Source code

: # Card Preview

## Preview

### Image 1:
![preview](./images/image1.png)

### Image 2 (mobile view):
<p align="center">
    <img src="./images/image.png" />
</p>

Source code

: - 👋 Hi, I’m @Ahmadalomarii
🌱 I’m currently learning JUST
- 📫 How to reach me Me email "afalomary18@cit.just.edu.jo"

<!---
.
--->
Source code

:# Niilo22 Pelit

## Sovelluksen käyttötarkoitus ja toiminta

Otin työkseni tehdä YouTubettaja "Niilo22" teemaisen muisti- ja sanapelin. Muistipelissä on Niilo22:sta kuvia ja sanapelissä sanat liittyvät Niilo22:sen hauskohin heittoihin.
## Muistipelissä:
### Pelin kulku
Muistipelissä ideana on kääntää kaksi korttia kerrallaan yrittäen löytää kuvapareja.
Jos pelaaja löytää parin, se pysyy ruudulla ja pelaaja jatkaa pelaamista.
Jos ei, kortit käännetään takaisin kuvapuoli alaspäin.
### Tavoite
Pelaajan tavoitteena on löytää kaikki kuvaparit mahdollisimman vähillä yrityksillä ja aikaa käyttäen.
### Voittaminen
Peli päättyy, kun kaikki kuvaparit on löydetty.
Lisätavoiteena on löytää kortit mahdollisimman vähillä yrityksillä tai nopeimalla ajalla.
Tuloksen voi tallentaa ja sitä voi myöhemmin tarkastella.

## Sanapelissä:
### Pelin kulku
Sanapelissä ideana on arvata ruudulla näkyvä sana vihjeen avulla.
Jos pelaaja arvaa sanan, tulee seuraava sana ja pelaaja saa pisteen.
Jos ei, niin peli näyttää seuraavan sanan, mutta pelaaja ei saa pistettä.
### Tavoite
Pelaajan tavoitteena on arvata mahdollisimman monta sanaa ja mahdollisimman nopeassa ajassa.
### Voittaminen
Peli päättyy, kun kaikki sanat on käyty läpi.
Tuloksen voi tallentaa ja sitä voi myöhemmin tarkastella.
- - - -
Exercise description: For the material above, count the lines where the string "sanat" appears and reply with the count only.

Expected answer: 2